The resources: above have been limited for the benefit of a minikube deployment. For a production deployment the values should be tuned (upwards) according to operational needs.

Registrar Routes Configuration⚓︎

The Data Access registrar component supports a number of different resource types. For each a dedicated ‘backend’ is configured to handle the specific registration of the resource type…

vs:
  registrar:
    config:
      #--------------
      # Default route
      #--------------
      disableDefaultRoute: false
      # Additional backends for the default route
      defaultBackends:
        - path: registrar_pycsw.backend.ItemBackend
          kwargs:
            repository_database_uri: postgresql://postgres:mypass@resource-catalogue-db/pycsw
            ows_url: https://data-access.192-168-49-2.nip.io/ows
      defaultSuccessQueue: seed_queue
      #----------------
      # Specific routes
      #----------------
      routes:
        collections:
          path: registrar.route.stac.CollectionRoute
          queue: register_collection_queue
          replace: true
          backends:
            - path: registrar_pycsw.backend.CollectionBackend
              kwargs:
                repository_database_uri: postgresql://postgres:mypass@resource-catalogue-db/pycsw
        ades:
          path: registrar.route.json.JSONRoute
          queue: register_ades_queue
          replace: true
          backends:
            - path: registrar_pycsw.backend.ADESBackend
              kwargs:
                repository_database_uri: postgresql://postgres:mypass@resource-catalogue-db/pycsw
        application:
          path: registrar.route.json.JSONRoute
          queue: register_application_queue
          replace: true
          backends:
            - path: registrar_pycsw.backend.CWLBackend
              kwargs:
                repository_database_uri: postgresql://postgres:mypass@resource-catalogue-db/pycsw
        catalogue:
          path: registrar.route.json.JSONRoute
          queue: register_catalogue_queue
          replace: true
          backends:
            - path: registrar_pycsw.backend.CatalogueBackend
              kwargs:
                repository_database_uri: postgresql://postgres:mypass@resource-catalogue-db/pycsw
        json:
          path: registrar.route.json.JSONRoute
          queue: register_json_queue
          replace: true
          backends:
            - path: registrar_pycsw.backend.JSONBackend
              kwargs:
                repository_database_uri: postgresql://postgres:mypass@resource-catalogue-db/pycsw
        xml:
          path: registrar.route.json.JSONRoute
          queue: register_xml_queue
          replace: true
          backends:
            - path: registrar_pycsw.backend.XMLBackend
              kwargs:
                repository_database_uri: postgresql://postgres:mypass@resource-catalogue-db/pycsw

Data-layer Configuration⚓︎

Configuration of the service data-layer - as described in the View Server Operator Guide.
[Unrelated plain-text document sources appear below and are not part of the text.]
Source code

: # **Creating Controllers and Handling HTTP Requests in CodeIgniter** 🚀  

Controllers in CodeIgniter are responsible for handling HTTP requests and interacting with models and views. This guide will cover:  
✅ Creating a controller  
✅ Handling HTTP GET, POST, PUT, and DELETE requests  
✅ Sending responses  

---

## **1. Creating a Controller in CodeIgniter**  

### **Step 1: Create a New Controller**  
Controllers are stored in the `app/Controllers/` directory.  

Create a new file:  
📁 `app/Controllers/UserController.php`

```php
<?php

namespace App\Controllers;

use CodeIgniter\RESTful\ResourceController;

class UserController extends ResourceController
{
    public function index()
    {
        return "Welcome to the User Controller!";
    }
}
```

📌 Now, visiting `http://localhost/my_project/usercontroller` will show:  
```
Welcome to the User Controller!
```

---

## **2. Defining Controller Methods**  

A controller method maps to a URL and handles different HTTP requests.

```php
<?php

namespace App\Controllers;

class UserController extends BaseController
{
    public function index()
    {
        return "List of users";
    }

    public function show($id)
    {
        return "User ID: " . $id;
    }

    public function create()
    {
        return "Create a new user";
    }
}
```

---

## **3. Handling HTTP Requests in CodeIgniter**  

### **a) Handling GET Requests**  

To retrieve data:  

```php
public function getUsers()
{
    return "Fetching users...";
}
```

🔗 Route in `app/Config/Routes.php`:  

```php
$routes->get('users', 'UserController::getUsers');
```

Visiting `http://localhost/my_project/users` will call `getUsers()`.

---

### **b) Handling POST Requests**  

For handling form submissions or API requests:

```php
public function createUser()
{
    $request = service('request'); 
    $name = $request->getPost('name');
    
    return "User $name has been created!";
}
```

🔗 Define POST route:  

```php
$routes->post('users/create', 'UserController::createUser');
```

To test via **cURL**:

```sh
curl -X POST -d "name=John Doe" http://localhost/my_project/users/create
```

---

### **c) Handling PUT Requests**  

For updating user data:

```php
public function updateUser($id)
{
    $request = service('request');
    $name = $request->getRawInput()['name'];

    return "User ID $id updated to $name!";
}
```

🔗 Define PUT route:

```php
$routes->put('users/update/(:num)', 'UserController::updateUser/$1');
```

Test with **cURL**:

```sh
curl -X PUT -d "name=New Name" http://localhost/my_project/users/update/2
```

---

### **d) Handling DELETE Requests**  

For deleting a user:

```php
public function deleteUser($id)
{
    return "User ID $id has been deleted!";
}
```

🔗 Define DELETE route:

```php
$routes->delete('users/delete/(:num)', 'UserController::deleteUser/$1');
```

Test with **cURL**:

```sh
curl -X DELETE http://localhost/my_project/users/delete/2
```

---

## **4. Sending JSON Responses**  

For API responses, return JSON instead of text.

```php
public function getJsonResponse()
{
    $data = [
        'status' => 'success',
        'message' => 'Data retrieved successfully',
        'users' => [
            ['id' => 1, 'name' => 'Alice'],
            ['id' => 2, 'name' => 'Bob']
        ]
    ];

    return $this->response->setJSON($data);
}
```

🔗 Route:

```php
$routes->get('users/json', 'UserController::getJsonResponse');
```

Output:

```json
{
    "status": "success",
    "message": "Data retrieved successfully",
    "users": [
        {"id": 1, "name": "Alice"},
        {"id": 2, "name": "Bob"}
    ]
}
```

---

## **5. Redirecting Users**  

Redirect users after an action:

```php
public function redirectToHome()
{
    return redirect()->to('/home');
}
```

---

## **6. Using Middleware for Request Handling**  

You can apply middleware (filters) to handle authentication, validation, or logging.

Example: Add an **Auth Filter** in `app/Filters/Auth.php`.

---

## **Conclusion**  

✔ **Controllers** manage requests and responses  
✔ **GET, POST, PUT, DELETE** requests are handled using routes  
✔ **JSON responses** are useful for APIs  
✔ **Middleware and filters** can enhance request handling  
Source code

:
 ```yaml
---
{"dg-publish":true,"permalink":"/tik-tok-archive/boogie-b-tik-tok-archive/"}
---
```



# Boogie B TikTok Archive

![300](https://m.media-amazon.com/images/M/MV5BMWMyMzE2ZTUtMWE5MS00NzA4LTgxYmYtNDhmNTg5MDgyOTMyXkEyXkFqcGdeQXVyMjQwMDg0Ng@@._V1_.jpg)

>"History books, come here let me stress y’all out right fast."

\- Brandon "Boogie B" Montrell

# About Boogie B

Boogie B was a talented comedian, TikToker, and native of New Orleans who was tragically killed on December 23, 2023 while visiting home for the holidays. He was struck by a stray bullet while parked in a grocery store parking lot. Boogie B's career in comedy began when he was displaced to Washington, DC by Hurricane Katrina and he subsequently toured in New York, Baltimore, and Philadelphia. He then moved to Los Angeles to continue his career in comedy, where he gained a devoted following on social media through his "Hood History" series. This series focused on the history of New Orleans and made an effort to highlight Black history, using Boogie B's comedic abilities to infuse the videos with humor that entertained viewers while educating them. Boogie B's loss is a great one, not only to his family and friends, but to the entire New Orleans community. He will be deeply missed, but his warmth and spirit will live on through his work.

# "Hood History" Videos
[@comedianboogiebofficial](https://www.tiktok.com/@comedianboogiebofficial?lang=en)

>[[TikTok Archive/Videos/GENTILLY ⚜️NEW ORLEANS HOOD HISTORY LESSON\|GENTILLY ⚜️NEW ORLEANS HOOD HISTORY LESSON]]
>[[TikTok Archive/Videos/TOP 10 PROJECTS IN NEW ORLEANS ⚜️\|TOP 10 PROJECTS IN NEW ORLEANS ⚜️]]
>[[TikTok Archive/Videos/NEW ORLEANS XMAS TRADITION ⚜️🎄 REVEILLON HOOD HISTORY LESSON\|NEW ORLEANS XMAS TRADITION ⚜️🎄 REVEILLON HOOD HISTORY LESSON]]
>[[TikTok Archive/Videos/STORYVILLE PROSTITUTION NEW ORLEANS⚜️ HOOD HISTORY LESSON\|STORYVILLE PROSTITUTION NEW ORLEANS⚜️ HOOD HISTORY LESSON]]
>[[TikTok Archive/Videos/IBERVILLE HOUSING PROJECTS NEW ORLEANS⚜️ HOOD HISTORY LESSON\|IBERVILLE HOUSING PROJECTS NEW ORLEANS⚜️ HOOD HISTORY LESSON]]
The data-access service data handling is configured by definition of productTypes, collections and layers

  • productTypes - Product Types
    Identify the underlying file assets as WCS coverages and their visual representation
  • collections - Data Collections
    Provides groupings into which products are organised
  • layers - Layers
    Specifies the hoe the product visual representations are exposed through the WMS service

For more information, see the worked example in section Data Specification for the example CREODIAS deployment.

Harvester⚓︎

The Data Access service includes a Harvester component. The following subsections describe its configuration and usage.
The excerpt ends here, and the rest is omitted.